From the entries below, pull out each line where "alert" appears.

★ ★ ★

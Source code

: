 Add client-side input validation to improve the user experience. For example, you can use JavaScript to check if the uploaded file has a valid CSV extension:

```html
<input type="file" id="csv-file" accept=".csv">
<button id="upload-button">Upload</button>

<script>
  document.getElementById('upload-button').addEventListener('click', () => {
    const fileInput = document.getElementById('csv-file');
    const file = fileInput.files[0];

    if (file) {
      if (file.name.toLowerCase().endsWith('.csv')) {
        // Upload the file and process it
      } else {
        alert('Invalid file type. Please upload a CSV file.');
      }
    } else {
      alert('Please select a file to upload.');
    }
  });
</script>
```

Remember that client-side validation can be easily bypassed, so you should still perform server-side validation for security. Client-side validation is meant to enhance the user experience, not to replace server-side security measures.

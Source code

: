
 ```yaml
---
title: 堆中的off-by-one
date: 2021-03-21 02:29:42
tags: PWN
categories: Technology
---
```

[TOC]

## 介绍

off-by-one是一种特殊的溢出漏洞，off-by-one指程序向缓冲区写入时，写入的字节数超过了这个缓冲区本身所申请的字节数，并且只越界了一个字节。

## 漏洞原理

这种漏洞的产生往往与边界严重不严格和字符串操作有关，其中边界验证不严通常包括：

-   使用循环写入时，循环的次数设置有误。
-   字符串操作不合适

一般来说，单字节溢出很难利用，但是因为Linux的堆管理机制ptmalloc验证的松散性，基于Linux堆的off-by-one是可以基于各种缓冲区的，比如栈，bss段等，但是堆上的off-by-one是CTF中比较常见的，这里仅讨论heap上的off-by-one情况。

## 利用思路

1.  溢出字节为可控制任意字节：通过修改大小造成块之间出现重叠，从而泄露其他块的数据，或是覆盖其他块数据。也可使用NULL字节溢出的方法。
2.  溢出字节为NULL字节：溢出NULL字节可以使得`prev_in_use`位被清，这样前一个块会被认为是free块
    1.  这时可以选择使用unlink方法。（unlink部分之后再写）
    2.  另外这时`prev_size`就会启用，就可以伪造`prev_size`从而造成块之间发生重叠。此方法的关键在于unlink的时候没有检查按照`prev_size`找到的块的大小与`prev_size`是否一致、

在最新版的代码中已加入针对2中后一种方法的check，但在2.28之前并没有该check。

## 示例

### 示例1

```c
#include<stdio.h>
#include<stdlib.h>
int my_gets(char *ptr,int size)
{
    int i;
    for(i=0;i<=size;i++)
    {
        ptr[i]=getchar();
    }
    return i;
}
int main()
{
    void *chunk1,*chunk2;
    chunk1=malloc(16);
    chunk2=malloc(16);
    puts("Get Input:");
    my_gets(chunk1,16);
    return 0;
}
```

★ ★ ★

RESULT OF THIS EXERCISE »
        alert('Invalid file type. Please upload a CSV file.');
      alert('Please select a file to upload.');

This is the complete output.